[HOW TO COMPLETE THIS TASK]: Among the entries below, one stretch runs from the line that contains "[people] 61.130 Pontus'" through the line that contains "[people] 61.131n. Virgil.". Repeat that stretch exactly, ends included, and only that.

[ENTRIES SUPPLIED]:
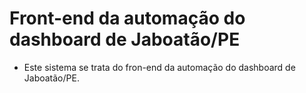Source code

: # Front-end da automação do dashboard de Jaboatão/PE

- Este sistema se trata do fron-end da automação do dashboard de Jaboatão/PE.
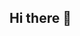 ## Hi there 👋

<!--
**sseung519/sseung519** is a ✨ _special_ ✨ repository because its `README.md` (this file) appears on your GitHub profile.

[![Top Langs](https://github-readme-stats.vercel.app/api/top-langs/?username=sseung519)](https://github.com/anuraghazra/github-readme-stats)
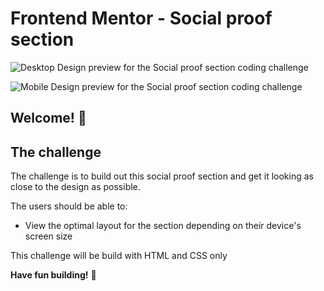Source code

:# Frontend Mentor - Social proof section

![Desktop Design preview for the Social proof section coding challenge](https://res.cloudinary.com/dz209s6jk/image/upload/v1599649547/Challenges/a0t2zk1zww7gmanfoix3.jpg)

![Mobile Design preview for the Social proof section coding challenge](https://res.cloudinary.com/dz209s6jk/image/upload/v1599649626/Challenges/i55lfaclccmhjx2zstme.jpg)

## Welcome! 👋


## The challenge

The challenge is to build out this social proof section and get it looking as close to the design as possible.

The users should be able to:

- View the optimal layout for the section depending on their device's screen size

This challenge will be build with HTML and CSS only

**Have fun building!** 🚀
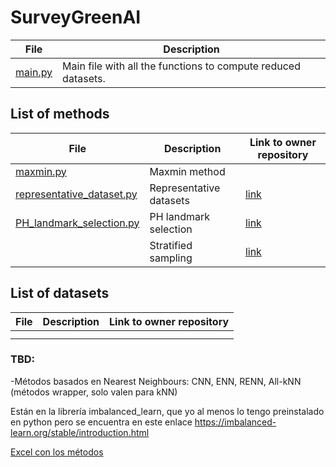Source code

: # SurveyGreenAI

| File                                                                    | Description                                                   |
|-------------------------------------------------------------------------|---------------------------------------------------------------|
| [main.py](https://github.com/Cimagroup/SurveyGreenAI/blob/main/main.py) | Main file with all the functions to compute reduced datasets. |

## List of methods

| File                                                                                                        | Description             | Link to owner repository                                                  |
|-------------------------------------------------------------------------------------------------------------|-------------------------|---------------------------------------------------------------------------------------------------------------|
| [maxmin.py](https://github.com/Cimagroup/SurveyGreenAI/blob/main/maxmin.py)                                 | Maxmin method           |                                                                                                               |
| [representative_dataset.py](https://github.com/Cimagroup/SurveyGreenAI/blob/main/representative_dataset.py) | Representative datasets | [link](https://github.com/Cimagroup/Experiments-Representative-datasets/tree/master)                          |
| [PH_landmark_selection.py](https://github.com/Cimagroup/SurveyGreenAI/blob/main/PH_landmark_selection.py)   | PH landmark selection   | [link](https://github.com/stolzbernadette/Outlier-robust-subsampling-techniques-for-persistent-homology)      |
|                                                                                                             | Stratified sampling     | [link](https://scikit-learn.org/stable/modules/generated/sklearn.model_selection.StratifiedShuffleSplit.html) |


## List of datasets

| File | Description | Link to owner repository |
|------|-------------|--------------------------|
|      |             |                          |
|      |             |                          |

 ### TBD:

-Métodos basados en Nearest Neighbours: CNN, ENN, RENN, All-kNN (métodos wrapper, solo valen para kNN)

Están en la librería imbalanced_learn, que yo al menos lo tengo preinstalado en python pero se encuentra en este enlace
https://imbalanced-learn.org/stable/introduction.html


[Excel con los métodos](https://uses0-my.sharepoint.com/:x:/g/personal/jperera_us_es/EQi_VVO1qJ9Kr2nzCTHEPyQB0N6eozIzUuXQ98gvZbedLg?e=KVcs4W)
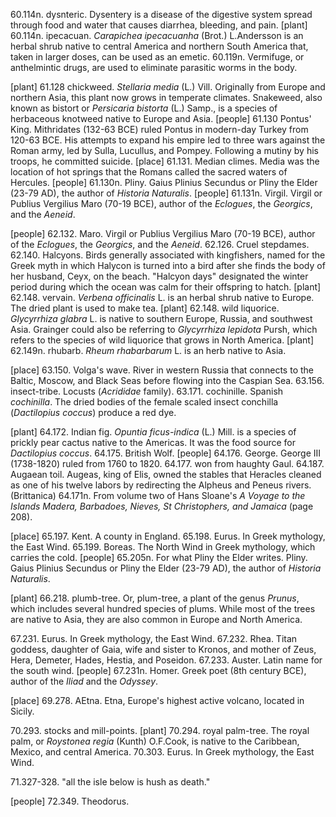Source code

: 60.114n. dysnteric. Dysentery is a disease of the digestive system spread through food and water that causes diarrhea, bleeding, and pain.
[plant] 60.114n. ipecacuan. *Carapichea ipecacuanha* (Brot.) L.Andersson is an herbal shrub native to central America and northern South America that, taken in larger doses, can be used as an emetic. 
60.119n. Vermifuge, or anthelmintic drugs, are used to eliminate parasitic worms in the body.

[plant] 61.128 chickweed. *Stellaria media* (L.) Vill. Originally from Europe and northern Asia, this plant now grows in temperate climates. Snakeweed, also known as bistort or *Persicaria bistorta* (L.) Samp., is a species of herbaceous knotweed native to Europe and Asia. <!--I tried to parse through Grainger's multiple notes, but I could only find these two varieties-->
[people] 61.130 Pontus' King. Mithridates (132-63 BCE) ruled Pontus in modern-day Turkey from 120-63 BCE. His attempts to expand his empire led to three wars against the Roman army, led by Sulla, Lucullus, and Pompey. Following a mutiny by his troops, he committed suicide.
[place] 61.131. Median climes. Media was the location of hot springs that the Romans called the sacred waters of Hercules. 
[people] 61.130n. Pliny. Gaius Plinius Secundus or Pliny the Elder (23-79 AD), the author of *Historia Naturalis*. 
[people] 61.131n. Virgil. Virgil or Publius Vergilius Maro (70-19 BCE), author of the *Eclogues*, the *Georgics*, and the *Aeneid*. <!--taken from Julie's note-->

[people] 62.132. Maro. Virgil or Publius Vergilius Maro (70-19 BCE), author of the *Eclogues*, the *Georgics*, and the *Aeneid*. <!--taken from Julie's note-->
62.126. Cruel stepdames. <!--fill in information-->
62.140. Halcyons. Birds generally associated with kingfishers, named for the Greek myth in which Halycon is turned into a bird after she finds the body of her husband, Ceyx, on the beach. "Halcyon days" designated the winter period during which the ocean was calm for their offspring to hatch.
[plant] 62.148. vervain. *Verbena officinalis* L. is an herbal shrub native to Europe. The dried plant is used to make tea.
[plant] 62.148. wild liquorice. *Glycyrrhiza glabra* L. is native to southern Europe, Russia, and southwest Asia. Grainger could also be referring to *Glycyrrhiza lepidota* Pursh, which refers to the species of wild liquorice that grows in North America.
[plant] 62.149n. rhubarb. *Rheum rhabarbarum* L. is an herb native to Asia. 

[place] 63.150. Volga's wave. River in western Russia that connects to the Baltic, Moscow, and Black Seas before flowing into the Caspian Sea.
63.156. insect-tribe. Locusts (*Acrididae* family).
63.171. cochinille. Spanish *cochinilla*. The dried bodies of the female scaled insect conchilla (*Dactilopius coccus*) produce a red dye.

[plant] 64.172. Indian fig. *Opuntia ficus-indica* (L.) Mill. is a species of prickly pear cactus native to the Americas. It was the food source for *Dactilopius coccus*. <!--Wikipedia noted that Humboldt said opuntia was a word with Taino origins, although I haven't confirmed-->
64.175. British Wolf. <!--this seems like something?-->
[people] 64.176. George. George III (1738-1820) ruled from 1760 to 1820.
64.177. won from haughty Gaul. <!--potential Seven Years War reference?-->
64.187. Augaean toil. Augeas, king of Elis, owned the stables that Heracles cleaned as one of his twelve labors by redirecting the Alpheus and Peneus rivers. (Brittanica)
64.171n. From volume two of Hans Sloane's *A Voyage to the Islands Madera, Barbadoes, Nieves, St Christophers, and Jamaica* (page 208).

[place] 65.197. Kent. A county in England.
65.198. Eurus. In Greek mythology, the East Wind.
65.199. Boreas. The North Wind in Greek mythology, which carries the cold.
[people] 65.205n. For what Pliny the Elder writes. Pliny. Gaius Plinius Secundus or Pliny the Elder (23-79 AD), the author of *Historia Naturalis*. <!--cannot find what plant this is-->

[plant] 66.218. plumb-tree. Or, plum-tree, a plant of the genus *Prunus*, which includes several hundred species of plums. While most of the trees are native to Asia, they are also common in Europe and North America.

67.231. Eurus. In Greek mythology, the East Wind.
67.232. Rhea. Titan goddess, daughter of Gaia, wife and sister to Kronos, and mother of Zeus, Hera, Demeter, Hades, Hestia, and Poseidon.
67.233. Auster. Latin name for the south wind.
[people] 67.231n. Homer. Greek poet (8th century BCE), author of the *Iliad* and the *Odyssey*.

[place] 69.278. AEtna. Etna, Europe's highest active volcano, located in Sicily. 
<!--generally: are we doing an essay on the weather and climate? In relation to creoleness/danger/enslaved resistance?-->

70.293. stocks and mill-points. <!--sugar cane processing sources? do we have an image here? Or a source that more clearly details this mechanism? I think the famous one is the 1823 Antigua image?-->
[plant] 70.294. royal palm-tree. The royal palm, or *Roystonea regia* (Kunth) O.F.Cook, is native to the Caribbean, Mexico, and central America.
70.303. Eurus. In Greek mythology, the East Wind.

71.327-328. "all the isle below is hush as death." <!--The closest thing I can find it "All things are hush'd, as Nature's self lay dead" in *The Indian Emperor* by John Dryden (1631-1700), according to Wikipedia-->

[people] 72.349. Theodorus. <!--there seem to be three options: geometer (5th century BCE), rhetor (early ADs), or architect (550-520 BCE)-->
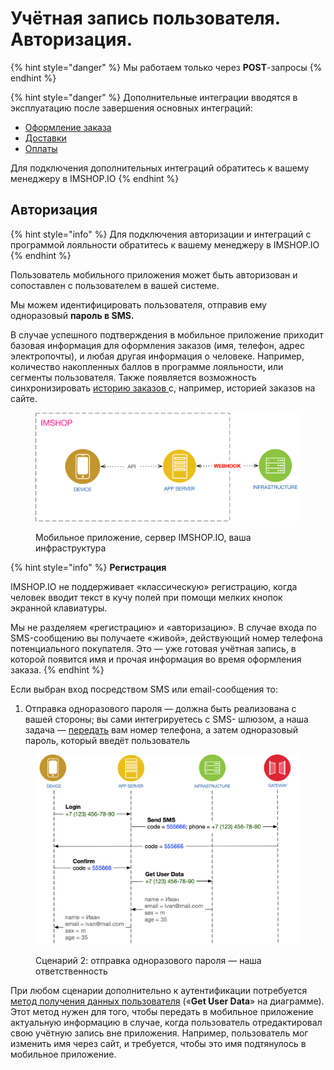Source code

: # Учётная запись пользователя. Авторизация.

{% hint style="danger" %}
Мы работаем только через **POST**-запросы
{% endhint %}

{% hint style="danger" %}
Дополнительные интеграции вводятся в эксплуатацию после завершения основных интеграций:

* [Оформление заказа](../../../osnovnye-integracii/oformlenie-zakaza.md)
* [Доставки](../../../osnovnye-integracii/dostavki.md)
* [Оплаты](../../../osnovnye-integracii/oplaty.md)

Для подключения дополнительных интеграций обратитесь к вашему менеджеру в IMSHOP.IO
{% endhint %}

## Авторизация

{% hint style="info" %}
Для подключения авторизации и интеграций с программой лояльности обратитесь к вашему менеджеру в IMSHOP.IO
{% endhint %}

Пользователь мобильного приложения может быть авторизован и сопоставлен с пользователем в вашей системе.&#x20;

Мы можем идентифицировать пользователя, отправив ему одноразовый **пароль в SMS.**

В случае успешного подтверждения в мобильное приложение приходит базовая информация для оформления заказов (имя, телефон, адрес электропочты), и любая другая информация о человеке. Например, количество накопленных баллов в программе лояльности, или сегменты пользователя. Также появляется возможность синхронизировать [историю заказов ](../istoriya-zakazov.md)с, например, историей заказов на сайте.

<figure><img src="../../../.gitbook/assets/Unknown (1).png" alt=""><figcaption><p>Мобильное приложение, сервер IMSHOP.IO, ваша инфраструктура</p></figcaption></figure>

{% hint style="info" %}
**Регистрация**

IMSHOP.IO не поддерживает «классическую» регистрацию, когда человек вводит текст в кучу полей при помощи мелких кнопок экранной клавиатуры.

Мы не разделяем «регистрацию» и «авторизацию». В случае входа по SMS-сообщению вы получаете «живой», действующий номер телефона потенциального покупателя. Это — уже готовая учётная запись, в которой появится имя и прочая информация во время оформления заказа.
{% endhint %}

Если выбран вход посредством SMS или email-сообщения то:

1. Отправка одноразового пароля — должна быть реализована с вашей стороны; вы сами интегрируетесь с SMS- шлюзом, а наша задача — [передать](avtorizaciya-po-nomeru-telefona-+-sms.md) вам номер телефона, а затем одноразовый пароль, который введёт пользователь

<figure><img src="../../../.gitbook/assets/GetUserData.png" alt=""><figcaption><p>Сценарий 2: отправка одноразового пароля — наша ответственность</p></figcaption></figure>

При любом сценарии дополнительно к аутентификации потребуется [метод получения данных пользователя](poluchenie-dannykh-uchyotnoi-zapisi.md#zapros-dannykh-polzovatelya-po-identifikatoru) («**Get User Data**» на диаграмме). Этот метод нужен для того, чтобы передать в мобильное приложение актуальную информацию в случае, когда пользователь отредактировал свою учётную запись вне приложения. Например, пользователь мог изменить имя через сайт, и требуется, чтобы это имя подтянулось в мобильное приложение.
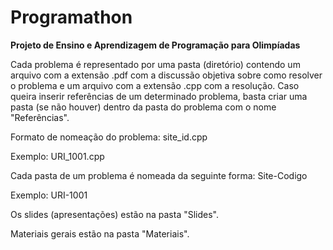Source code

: # Programathon

**Projeto de Ensino e Aprendizagem de Programação para Olimpíadas**

Cada problema é representado por uma pasta (diretório) contendo um arquivo com a extensão .pdf com a discussão objetiva sobre como resolver o problema e um arquivo com a extensão .cpp com a resolução. Caso queira inserir referências de um determinado problema, basta criar uma pasta (se não houver) dentro da pasta do problema com o nome "Referências".

Formato de nomeação do problema: site_id.cpp

Exemplo: URI_1001.cpp

Cada pasta de um problema é nomeada da seguinte forma: Site-Codigo

Exemplo: URI-1001

Os slides (apresentações) estão na pasta "Slides".

Materiais gerais estão na pasta "Materiais".
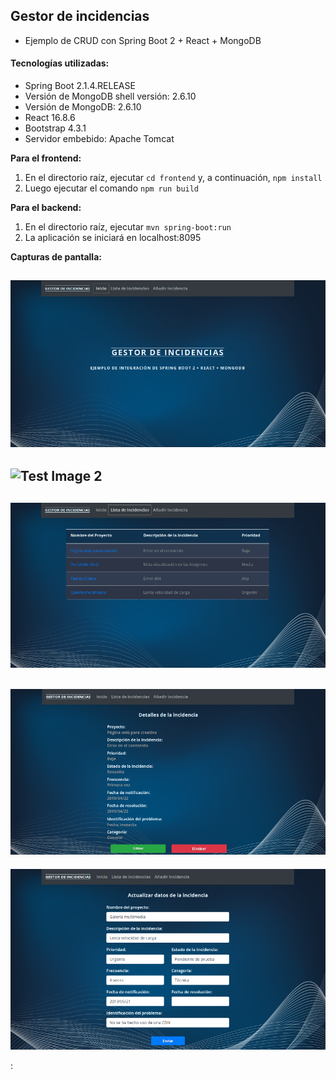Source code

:## Gestor de incidencias
* Ejemplo de CRUD con Spring Boot 2 + React + MongoDB

#### Tecnologías utilizadas:
 
- Spring Boot 2.1.4.RELEASE
- Versión de MongoDB shell versión: 2.6.10
- Versión de MongoDB: 2.6.10
- React 16.8.6
- Bootstrap 4.3.1  
- Servidor embebido: Apache Tomcat

**Para el frontend:**

1. En el directorio raíz, ejecutar `cd frontend` y, a continuación, `npm install`
2. Luego ejecutar el comando `npm run build`

**Para el backend:**

1. En el directorio raíz, ejecutar `mvn spring-boot:run`
2. La aplicación se iniciará en localhost:8095

**Capturas de pantalla:**

![Test Image 1](/screenshots/Inicio.png)
---

![Test Image 2](/screenshots/AñadirIncidencia.png)
---

![Test Image 3](/screenshots/Lista.png)
---

![Test Image 4](/screenshots/Detalles.png)
---

![Test Image 5](/screenshots/Actualizar.png)




:















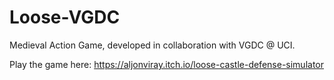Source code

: # Loose-VGDC
Medieval Action Game, developed in collaboration with VGDC @ UCI.

Play the game here: https://aljonviray.itch.io/loose-castle-defense-simulator
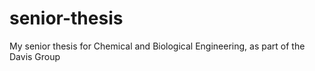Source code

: # senior-thesis
My senior thesis for Chemical and Biological Engineering, as part of the Davis Group
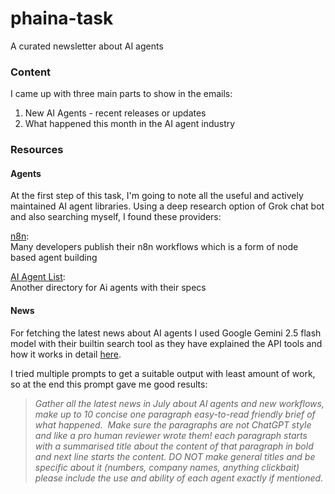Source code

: # phaina-task
A curated newsletter about AI agents


### Content
I came up with three main parts to show in the emails:
1. New AI Agents - recent releases or updates
2. What happened this month in the AI agent industry



### Resources
#### Agents
At the first step of this task, I'm going to note all the useful and actively maintained
AI agent libraries.
Using a deep research option of Grok chat bot and also searching myself, I found these providers:

[n8n](https://n8n.io/workflows/):\
Many developers publish their n8n workflows which is a form of node based agent building

[AI Agent List](https://aiagentslist.com/?sort=createdAt.desc):\
Another directory for Ai agents with their specs

#### News
For fetching the latest news about AI agents I used Google Gemini 2.5 flash model with their builtin search tool as they have explained the API tools and how it works in detail [here](https://ai.google.dev/gemini-api/docs/google-search).

I tried multiple prompts to get a suitable output with least amount of work, so at the end this prompt gave me good results:
> *Gather all the latest news in July about AI agents and new workflows, make up to 10 concise one paragraph easy-to-read friendly brief of what happened. 
Make sure the paragraphs are not ChatGPT style and like a pro human reviewer wrote them! each paragraph starts with a summarised title about the content of that paragraph in bold and next line starts the content. DO NOT make general titles and be specific about it (numbers, company names, anything clickbait)
please include the use and ability of each agent exactly if mentioned.*
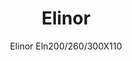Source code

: ---
designer: Claudio Bellini
description: "The%20Elinor%20table%20collection%2C%20with%20its%20soft%20and%20curving%20lines%2C%20conveys%20a%20refined%20yet%20contemporary%20image.%20The%20base%20is%20formed%20of%20two%20moulded%20elements%20of%20fixed%20dimensions%2C%20made%20from%20rigid%20polyurethane%20foam%20and%20upholstered%20in%20genuine%20leather%3B%20they%20support%20a%20square%20table%20top%20in%20ultra-thin%206mm%20solid%20laminate%20or%20in%20white%20glass%2C%20with%20rounded%20lacquered%20MDF%20support%20beneath%20it%20which%20conceals%20the%20steel%20structure.%20The%20two%20elements%20of%20the%20base%20are%20arranged%20symmetrically.%20Available%20in%20two%20layouts%20that%20allow%20different%20aesthetic%20results%3A%20they%20can%20be%20positioned%20in%20a%20way%20that%20recalls%20closed%20or%20open%20brackets."
image_primary: img/Elinor_ELN_01_zoom.jpg
image_secondary: img/Elinor_ELN_02_zoom.jpg
manufacturer: Pedrali
href: https://www.pedrali.it/en/products/catalog/Table-ELINOR-ELN200-260-300X110/
subtitle: Elinor Eln200/260/300X110
title: Elinor
image_thumb: img/Elinor_ELN_cover.jpg
tags: 
  - pedrali
  - tables
category: tables
slug: /manufacturers/pedrali/tables/claudio-bellini-elinor
---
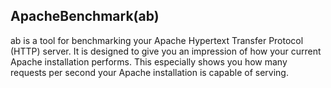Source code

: ## ApacheBenchmark(ab)

ab is a tool for benchmarking your Apache Hypertext Transfer Protocol (HTTP)
server. It is designed to give you an impression of how your current Apache
installation performs. This especially shows you how many requests per second
your Apache installation is capable of serving.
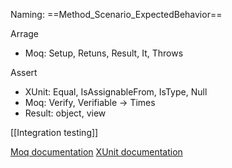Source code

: Naming: ==Method_Scenario_ExpectedBehavior==

Arrage
  - Moq: Setup, Retuns, Result, It, Throws

Assert
  - XUnit: Equal, IsAssignableFrom, IsType, Null
  - Moq: Verify, Verifiable -> Times
  - Result: object, view

[[Integration testing]]

[Moq documentation](https://documentation.help/Moq/)
[XUnit documentation](https://api.xunit.net/v3/3.0.1/)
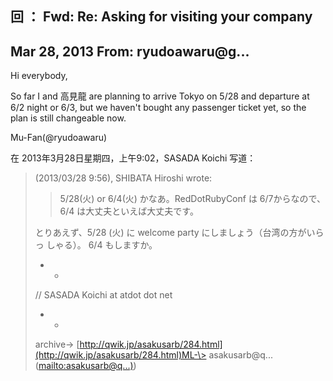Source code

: ## 回 ： Fwd: Re: Asking for visiting your company

## Mar 28, 2013 From: ryudoawaru@g...

Hi everybody,

So far I and 高見龍 are planning to arrive Tokyo on 5/28 and departure at 6/2 night or 6/3, but we haven't bought any passenger ticket yet, so the plan is still changeable now.

Mu-Fan(@ryudoawaru)

在 2013年3月28日星期四，上午9:02，SASADA Koichi 写道：

> (2013/03/28 9:56), SHIBATA Hiroshi wrote:
> 
> > 5/28(火) or 6/4(火) かなあ。RedDotRubyConf は 6/7からなので、 6/4 は大丈夫といえば大丈夫です。
> 
> とりあえず、5/28 (火) に welcome party にしましょう（台湾の方がいらっ しゃる）。 6/4 もしますか。
> 
> - -
> 
> // SASADA Koichi at atdot dot net
> 
> - -
> 
> archive-\> [http://qwik.jp/asakusarb/284.html](http://qwik.jp/asakusarb/284.html)ML-\> asakusarb@q... ([mailto:asakusarb@q...)](mailto:asakusarb@q...))
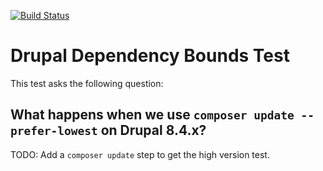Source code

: [![Build Status](https://travis-ci.org/paul-m/drupal_dependency_bounds_test.svg?branch=master)](https://travis-ci.org/paul-m/drupal_dependency_bounds_test)


Drupal Dependency Bounds Test
=============================

This test asks the following question:

What happens when we use `composer update --prefer-lowest` on Drupal 8.4.x?
---------------------------------------------------------------------------

TODO: Add a `composer update` step to get the high version test.
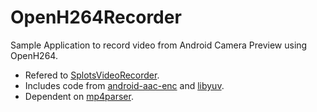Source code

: # OpenH264Recorder
Sample Application to record video from Android Camera Preview using OpenH264. 

- Refered to [SplotsVideoRecorder](klaus-steiner/SplotsVideoRecorder).
- Includes code from [android-aac-enc](timsu/android-aac-enc) and [libyuv](https://chromium.googlesource.com/libyuv/libyuv/).
- Dependent on [mp4parser](sannies/mp4parser).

[WRITTEN ANSWER]:
[people] 61.130 Pontus' King. Mithridates (132-63 BCE) ruled Pontus in modern-day Turkey from 120-63 BCE. His attempts to expand his empire led to three wars against the Roman army, led by Sulla, Lucullus, and Pompey. Following a mutiny by his troops, he committed suicide.
[place] 61.131. Median climes. Media was the location of hot springs that the Romans called the sacred waters of Hercules. 
[people] 61.130n. Pliny. Gaius Plinius Secundus or Pliny the Elder (23-79 AD), the author of *Historia Naturalis*. 
[people] 61.131n. Virgil. Virgil or Publius Vergilius Maro (70-19 BCE), author of the *Eclogues*, the *Georgics*, and the *Aeneid*. <!--taken from Julie's note-->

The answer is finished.